Each set of points was digitized as x, y, and z coordinates with the Surfacer software. The sets of points were then exported into Excel software (version 2007, Microsoft, Redmond, Wash) with an ASCII format. A standard graph format was used to create graphs of both WALA and FA arch forms by connecting the individual FA and WALA point values by linear interpolation. Distances between the FA and WALA points for each tooth were then calculated. Mandibular intercanine and intermolar widths for the FA and WALA points were also calculated.
The data were analyzed with the Excel software. Statistical analyses of the mean distances and standard deviations between FA and WALA points and a comparison of the mandibular intercanine and intermolar widths for all groups were performed with independent samples t tests. Linear regression and correlation analyses were also used to assess the correlation between FA and WALA point distances at the canine and molar areas for the groups.

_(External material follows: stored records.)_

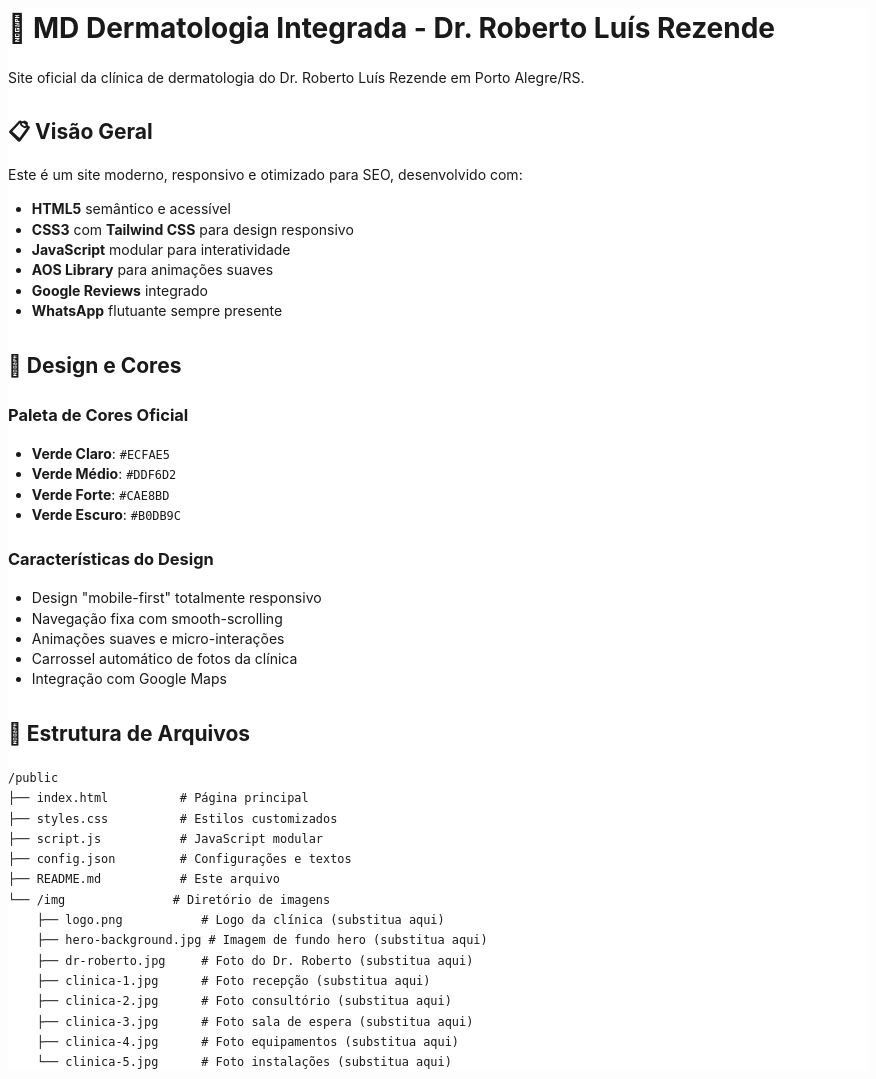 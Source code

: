 # 🏥 MD Dermatologia Integrada - Dr. Roberto Luís Rezende

Site oficial da clínica de dermatologia do Dr. Roberto Luís Rezende em Porto Alegre/RS.

## 📋 Visão Geral

Este é um site moderno, responsivo e otimizado para SEO, desenvolvido com:
- **HTML5** semântico e acessível
- **CSS3** com **Tailwind CSS** para design responsivo
- **JavaScript** modular para interatividade
- **AOS Library** para animações suaves
- **Google Reviews** integrado
- **WhatsApp** flutuante sempre presente

## 🎨 Design e Cores

### Paleta de Cores Oficial
- **Verde Claro**: `#ECFAE5`
- **Verde Médio**: `#DDF6D2`
- **Verde Forte**: `#CAE8BD`
- **Verde Escuro**: `#B0DB9C`

### Características do Design
- Design "mobile-first" totalmente responsivo
- Navegação fixa com smooth-scrolling
- Animações suaves e micro-interações
- Carrossel automático de fotos da clínica
- Integração com Google Maps

## 📁 Estrutura de Arquivos

```
/public
├── index.html          # Página principal
├── styles.css          # Estilos customizados
├── script.js           # JavaScript modular
├── config.json         # Configurações e textos
├── README.md           # Este arquivo
└── /img               # Diretório de imagens
    ├── logo.png           # Logo da clínica (substitua aqui)
    ├── hero-background.jpg # Imagem de fundo hero (substitua aqui)
    ├── dr-roberto.jpg     # Foto do Dr. Roberto (substitua aqui)
    ├── clinica-1.jpg      # Foto recepção (substitua aqui)
    ├── clinica-2.jpg      # Foto consultório (substitua aqui)
    ├── clinica-3.jpg      # Foto sala de espera (substitua aqui)
    ├── clinica-4.jpg      # Foto equipamentos (substitua aqui)
    └── clinica-5.jpg      # Foto instalações (substitua aqui)
```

The mean distances and standard deviations between corresponding FA and WALA points for the Class I and Class II Division 1 malocclusion are shown in Figure 1 , and similar data for adults and children are shown in Figure 2 . The graphs illustrate that, for all groups, the FA points were located more lingually (positive values) in the premolar and molar areas in relation to the corresponding WALA points, and more buccally (negative values) in the area of the central and lateral incisors. The Class I malocclusion group had a negative mean distance at the canines, whereas the Class II Division 1 malocclusion group had a positive value. Similarly, the entire adult group had a negative mean distance at the canines, and the entire group of children had a positive value. An independent samples t test showed that no difference between the Class I and Class II Division 1 malocclusion groups, or between the adult and child groups, was statistically significant ( P <0.05).